Cropley meets Capri: First ride in Ford's new headline-busting EV
Published
New Ford Capri impresses during a Goodwood sprint - and why shouldn't it wear a badge we recognise?
At 10am on Saturday morning I slid into the semi-sporting front passenger seat of a new Ford Capri EV, the already controversial coupe-SUV the company launched a few days ago and wants to sell in healthy numbers beside its sibling, the Explorer.
The car was extremely noticeable in the yellow hue the company has clearly chosen as its launch colour, and to my eye it looked great. Big and tall — which is the cause of the controversy — but great. Roomy inside, too, just like the Explorer, with a minimum of showy architecture but a practical, quality feel. Very Fordish.

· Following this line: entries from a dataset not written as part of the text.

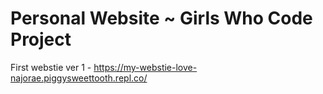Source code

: # Personal Website ~ Girls Who Code Project

First webstie ver 1 - https://my-webstie-love-najorae.piggysweettooth.repl.co/
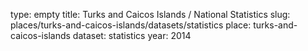 type: empty
title: Turks and Caicos Islands / National Statistics
slug: places/turks-and-caicos-islands/datasets/statistics
place: turks-and-caicos-islands
dataset: statistics
year: 2014
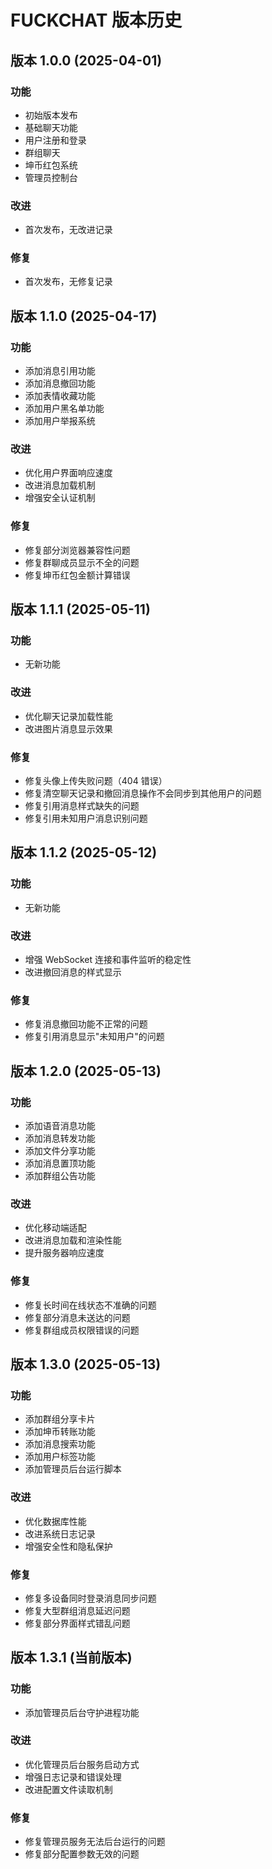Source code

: # FUCKCHAT 版本历史

## 版本 1.0.0 (2025-04-01)

### 功能
- 初始版本发布
- 基础聊天功能
- 用户注册和登录
- 群组聊天
- 坤币红包系统
- 管理员控制台

### 改进
- 首次发布，无改进记录

### 修复
- 首次发布，无修复记录

## 版本 1.1.0 (2025-04-17)

### 功能
- 添加消息引用功能
- 添加消息撤回功能
- 添加表情收藏功能
- 添加用户黑名单功能
- 添加用户举报系统

### 改进
- 优化用户界面响应速度
- 改进消息加载机制
- 增强安全认证机制

### 修复
- 修复部分浏览器兼容性问题
- 修复群聊成员显示不全的问题
- 修复坤币红包金额计算错误

## 版本 1.1.1 (2025-05-11)

### 功能
- 无新功能

### 改进
- 优化聊天记录加载性能
- 改进图片消息显示效果

### 修复
- 修复头像上传失败问题（404 错误）
- 修复清空聊天记录和撤回消息操作不会同步到其他用户的问题
- 修复引用消息样式缺失的问题
- 修复引用未知用户消息识别问题

## 版本 1.1.2 (2025-05-12)

### 功能
- 无新功能

### 改进
- 增强 WebSocket 连接和事件监听的稳定性
- 改进撤回消息的样式显示

### 修复
- 修复消息撤回功能不正常的问题
- 修复引用消息显示"未知用户"的问题

## 版本 1.2.0 (2025-05-13)

### 功能
- 添加语音消息功能
- 添加消息转发功能
- 添加文件分享功能
- 添加消息置顶功能
- 添加群组公告功能

### 改进
- 优化移动端适配
- 改进消息加载和渲染性能
- 提升服务器响应速度

### 修复
- 修复长时间在线状态不准确的问题
- 修复部分消息未送达的问题
- 修复群组成员权限错误的问题

## 版本 1.3.0 (2025-05-13)

### 功能
- 添加群组分享卡片
- 添加坤币转账功能
- 添加消息搜索功能
- 添加用户标签功能
- 添加管理员后台运行脚本

### 改进
- 优化数据库性能
- 改进系统日志记录
- 增强安全性和隐私保护

### 修复
- 修复多设备同时登录消息同步问题
- 修复大型群组消息延迟问题
- 修复部分界面样式错乱问题

## 版本 1.3.1 (当前版本)

### 功能
- 添加管理员后台守护进程功能

### 改进
- 优化管理员后台服务启动方式
- 增强日志记录和错误处理
- 改进配置文件读取机制

### 修复
- 修复管理员服务无法后台运行的问题
- 修复部分配置参数无效的问题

The task was to drive as fast as possible up the Goodwood Festival of Speed hillclimb, and my driver was the kind of bloke who’s perfect for the job: well-known stunt specialist and former auto test champ Paul Swift, well accustomed to performing at a high level in front of crowds without “dropping it” as someone had inconveniently done the previous day in a Lotus Evija.
Swift’s plan was to do a timed run this time (yesterday’s with football “icon” Eric Cantona aboard had been a bit more of a Friday drive). The plan was to bust 70 seconds, which would be very brisk, even for a 335bhp 4WD EV with 402lb ft of torque on tap. I hadn’t the heart to tell Paul, but for this errand he probably should have chosen a passenger who hadn’t had quite so many breakfasts. Still, he did his best to compensate by driving this thing as hard as it would go.

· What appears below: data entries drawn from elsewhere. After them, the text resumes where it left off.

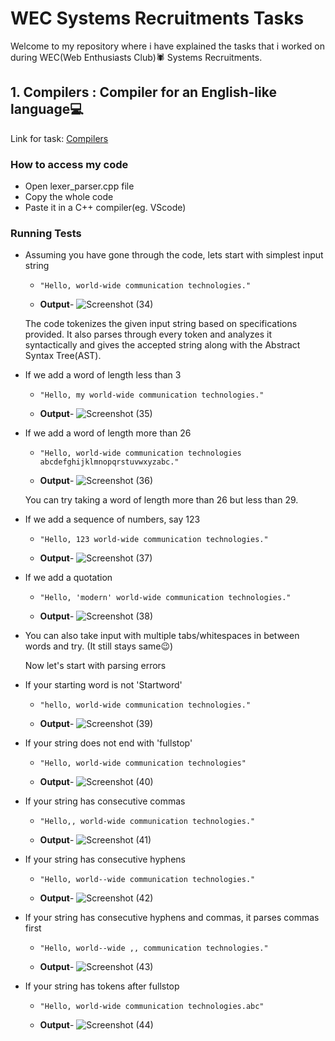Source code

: # WEC Systems Recruitments Tasks

Welcome to my repository where i have explained the tasks that i worked on during WEC(Web Enthusiasts Club)🕷 Systems Recruitments.

## 1. Compilers : Compiler for an English-like language💻

Link for task: [Compilers](https://docs.google.com/document/d/1KL2h5e0mwsyTW5KI5TlLmu3iGvPcs19UP5JArc60CXE/edit?usp=sharing)

### How to access my code 
- Open lexer_parser.cpp file
- Copy the whole code
- Paste it in a C++ compiler(eg. VScode)

### Running Tests
- Assuming you have gone through the code, lets start with simplest input string
  - `"Hello, world-wide communication technologies."`
  
  - **Output**- ![Screenshot (34)](https://github.com/user-attachments/assets/6adee1e3-b1ec-4bbe-b487-75db18e9ae32)

  The code tokenizes the given input string based on specifications provided. It also parses through every token and analyzes it syntactically and gives the accepted string along with      the Abstract Syntax Tree(AST).

- If we add a word of length less than 3
    - `"Hello, my world-wide communication technologies."`
 
    - **Output**- ![Screenshot (35)](https://github.com/user-attachments/assets/d03a1e66-2a8b-4a94-ac21-cea3fbdfc6a7)

- If we add a word of length more than 26
    - `"Hello, world-wide communication technologies abcdefghijklmnopqrstuvwxyzabc."`
 
    - **Output**- ![Screenshot (36)](https://github.com/user-attachments/assets/ba3f9490-113a-42a4-9ed3-757365789ac2)

    You can try taking a word of length more than 26 but less than 29.

- If we add a sequence of numbers, say 123
    - `"Hello, 123 world-wide communication technologies."`
 
    - **Output**- ![Screenshot (37)](https://github.com/user-attachments/assets/07036101-27ff-47ac-b606-ab6582478460)

- If we add a quotation
    - `"Hello, 'modern' world-wide communication technologies."`
 
    - **Output**- ![Screenshot (38)](https://github.com/user-attachments/assets/bae19af3-b140-453b-adc2-361fcf78a18c)

- You can also take input with multiple tabs/whitespaces in between words and try. (It still stays same😉)


  Now let's start with parsing errors

- If your starting word is not 'Startword'
    - `"hello, world-wide communication technologies."`
 
    - **Output**- ![Screenshot (39)](https://github.com/user-attachments/assets/099546b0-fc4d-46d9-ba69-4564e7a3d4f4)

- If your string does not end with 'fullstop'
    - `"Hello, world-wide communication technologies"`
 
    - **Output**- ![Screenshot (40)](https://github.com/user-attachments/assets/6fe0ce3c-d822-4020-a2d9-54d2a1e1a67a)

- If your string has consecutive commas
    - `"Hello,, world-wide communication technologies."`
 
    - **Output**- ![Screenshot (41)](https://github.com/user-attachments/assets/1500ad3f-d69e-4958-910d-17552ac9724c)

- If your string has consecutive hyphens
    - `"Hello, world--wide communication technologies."`
 
    - **Output**- ![Screenshot (42)](https://github.com/user-attachments/assets/c0b8cb41-6595-4d8a-b2b1-3b1801b5999f)

- If your string has consecutive hyphens and commas, it parses commas first
    - `"Hello, world--wide ,, communication technologies."`
 
    - **Output**- ![Screenshot (43)](https://github.com/user-attachments/assets/ef0188d5-7c9f-4909-bc52-d3057b601107)

- If your string has tokens after fullstop
    - `"Hello, world-wide communication technologies.abc"`
 
    - **Output**- ![Screenshot (44)](https://github.com/user-attachments/assets/b9feea98-f5ee-4547-bd6c-52559da41c1a)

On the green signal our Capri erupted out of the blocks as abruptly powerful EVs tend to do, but with nary a squeak from the four driven tyres. We bolted up the start-line straight until I was starting to wonder, in the jaws of that first, fast right-hander (overseen by tens of thousands of eyes) whether we’d get around it. We did. Our cornering pic shows a bit of well-contained body roll; Swift's hands on the steering wheel displayed the car’s impressive handling neutrality. The stability I could feel through the seat of my own pants.

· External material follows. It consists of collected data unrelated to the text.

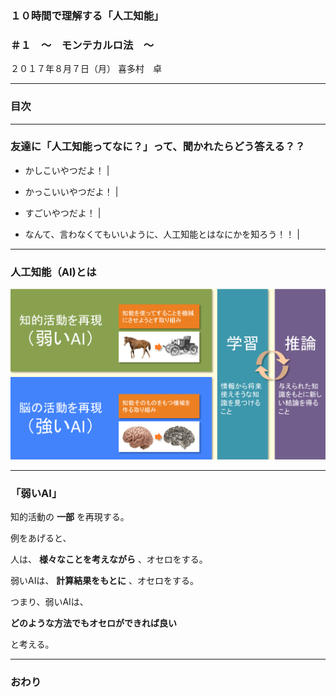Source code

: ### １０時間で理解する「人工知能」
### ＃１　〜　モンテカルロ法　〜

２０１７年８月７日（月）
喜多村　卓


---

### 目次

---


### 友達に「人工知能ってなに？」って、聞かれたらどう答える？？

- かしこいやつだよ！ |
- かっこいいやつだよ！ |
- すごいやつだよ！ |

- なんて、言わなくてもいいように、人工知能とはなにかを知ろう！！ |

---


### 人工知能（AI)とは

![人工知能とは何？](image/what-ai.png)


---

### 「弱いAI」

知的活動の **一部** を再現する。

例をあげると、

人は、 **様々なことを考えながら** 、オセロをする。

弱いAIは、 **計算結果をもとに** 、オセロをする。

つまり、弱いAIは、

**どのような方法でもオセロができれば良い**

 と考える。

---


### おわり
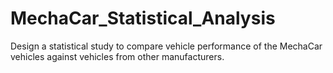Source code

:# MechaCar_Statistical_Analysis
Design a statistical study to compare vehicle performance of the MechaCar vehicles against vehicles from other manufacturers. 
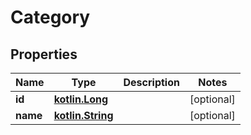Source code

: # Category

## Properties
Name | Type | Description | Notes
------------ | ------------- | ------------- | -------------
**id** | [**kotlin.Long**](.md) |  |  [optional]
**name** | [**kotlin.String**](.md) |  |  [optional]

Onward we sped, and it was a breeze. The car was quiet and quick. It stayed in line (which didn’t please my driver, who’s used to oversteer he can provoke with a big lever to a powerful hydraulic handbrake). We also avoided two wheels, another Paul Swift speciality.
In fact, the car felt planted, docile and quick. On the last section of the climb, and on the way back, I remembered to clock the ride quality, which some will know is an obsession of mine in EVs.
Using only a few roadside ruts and surface ridges for judgement, this Capri seemed to have the makings. It seemed supple, quiet over bumps and (as far as I could tell from being a passenger for the grand total of 1.16miles frenetic miles) very promising. But I decided there and then I’ll want to do plenty of driving in this car for pleasure, especially since they’re promising a range of around 350 miles on a charge.
Naturally, on the Paul Swift ride, the already rampant that’s-never-a-Capri controversy raised its head. People kept poking their heads into our windows to tell us so.
My view: of course it’s a Capri. Ford can call it what they like. And they’d never have raised so much consciousness of a simply styled, nicely proportioned car any other way.
We’ll get used to it soon, as we already have with Explorer and Mustang Mach-E. The complainers won’t be the target buyers (I can say this because Ford won’t) so what they think hardly matters.
If there was a mis-step, it might have been the advertising promise that The Icon was returning. It isn’t. This is a different, much bigger car with a pleasantly familiar name.
And none the worse for that. Ford is sensibly simply sweating its assets, to make and sell a successful European EV. And to judge from a one-mile passenger ride (which isn’t much, but it’s much better evidence than the average armchair critic) I’d say they deserve a rousing success.